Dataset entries
※

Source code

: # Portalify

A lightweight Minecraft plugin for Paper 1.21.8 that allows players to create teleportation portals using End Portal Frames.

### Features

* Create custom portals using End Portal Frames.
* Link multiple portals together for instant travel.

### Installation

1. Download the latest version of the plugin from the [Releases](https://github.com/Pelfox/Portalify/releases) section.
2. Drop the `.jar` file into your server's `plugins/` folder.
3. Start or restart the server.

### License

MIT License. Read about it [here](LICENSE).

※

WHAT THE TASK REQUIRES.
In the records above, find each line that holds the word "portals"; copy all such lines.

ANSWER SPACE.
A lightweight Minecraft plugin for Paper 1.21.8 that allows players to create teleportation portals using End Portal Frames.
* Create custom portals using End Portal Frames.
* Link multiple portals together for instant travel.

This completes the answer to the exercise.